Gaius Petreius Ruso - the protagonist of this engaging Roman Empire mystery series debut - is a divorced army doctor, who in Medicus has just joined his friend Valens, to work at a 20th Legion outpost in the Britannia port of Deva (now Chester). You know it's going to be fun from the initial quote, Horace's 'Oh Goddess, safeguard Caesar as he sets off for the remotest regions of the Earth - Britain.' And then there's a play-like listing of what will happen to our hero in the story, informing readers that he will be, for example, 'avoided by a barber's mother-in-law' and 'assaulted by a soup bowl'.

Ruso's first day on the job is a busy one. Valens is off sick with severe food poisoning, and he has to dispose of a (murdered) female corpse hauled out of the river. Then, despite the fact that his funds are in short supply - his father's death revealed a juggling of debts that the family now struggles to repay before Ruso's younger brother and his growing family are thrown off the farm in Gaul - Ruso buys a young female slave with a broken arm from her abusive owner. Needing a place for her to stay while she recovers, he pays for her lodging at the local whorehouse, Merula's. Finding her own name unpronounceable, he calls her Tilla.

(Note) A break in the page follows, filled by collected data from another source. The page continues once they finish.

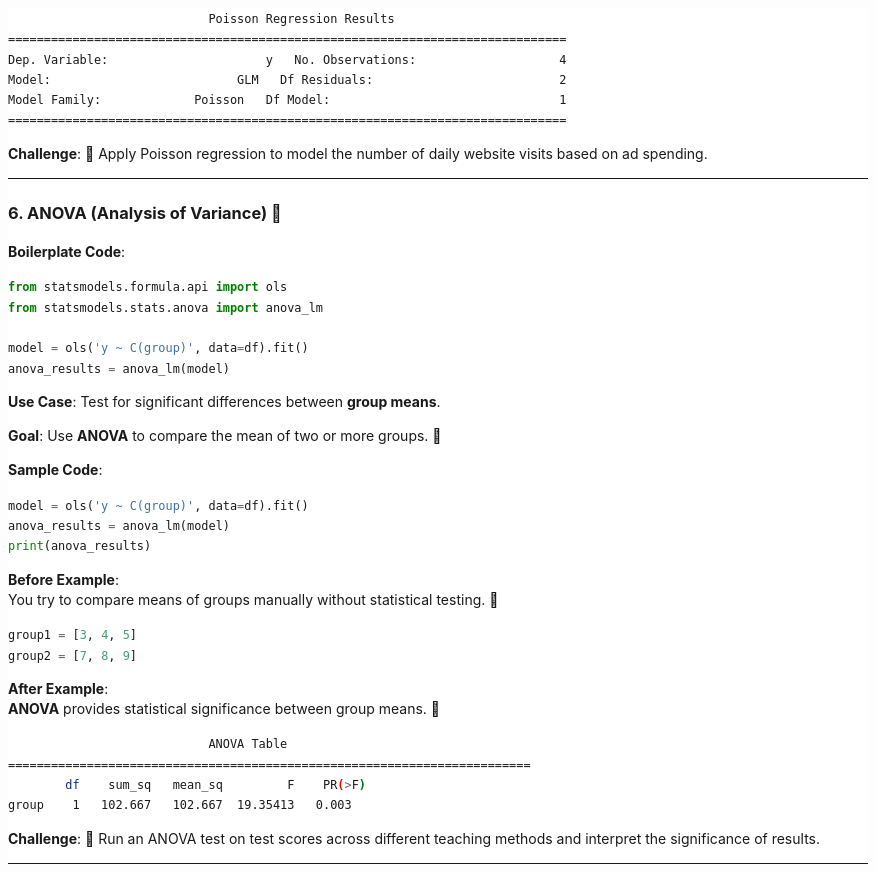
 ```bash
                            Poisson Regression Results                           
==============================================================================
Dep. Variable:                      y   No. Observations:                    4
Model:                          GLM   Df Residuals:                          2
Model Family:             Poisson   Df Model:                                1
==============================================================================
```

**Challenge**: 🌟 Apply Poisson regression to model the number of daily website visits based on ad spending.

---

### 6\. **ANOVA (Analysis of Variance)** 🎲

**Boilerplate Code**:

```python
from statsmodels.formula.api import ols
from statsmodels.stats.anova import anova_lm

model = ols('y ~ C(group)', data=df).fit()
anova_results = anova_lm(model)
```

**Use Case**: Test for significant differences between **group means**.

**Goal**: Use **ANOVA** to compare the mean of two or more groups. 🎯

**Sample Code**:

```python
model = ols('y ~ C(group)', data=df).fit()
anova_results = anova_lm(model)
print(anova_results)
```

**Before Example**:  
You try to compare means of groups manually without statistical testing. 😬

```python
group1 = [3, 4, 5]
group2 = [7, 8, 9]
```

**After Example**:  
**ANOVA** provides statistical significance between group means. 🎲

```bash
                            ANOVA Table                                
=========================================================================
        df    sum_sq   mean_sq         F    PR(>F)
group    1   102.667   102.667  19.35413   0.003
```

**Challenge**: 🌟 Run an ANOVA test on test scores across different teaching methods and interpret the significance of results.

---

The hospital administrator Priscus returns from a trip to get in Ruso's hair, assign him a scribe named Albanus (who turns out to be surprisingly useful in digging out information) and generally prove a nuisance. Then the female corpse is identified as being that of Saufeia, one of Merula's girls, and Ruso learns that another had earlier gone missing. Despite the fact that he tells everyone who will listen that he is not investigating the deaths, it's assumed that the new doctor has taken an interest - and soon Ruso has narrow escapes from death himself. In the meantime, Tilla makes her own plans to head home to Brigante lands in the north.

Of course, the idealistic Ruso stumbles across the villains (who are closer to him than he would have guessed) in a story that made me think of Mash set in Roman Britain - except that Alan Alda would play Ruso's sneaky friend Valens instead of the lead in this case. I enjoyed Medicus very much and plan to keep reading this delightful series.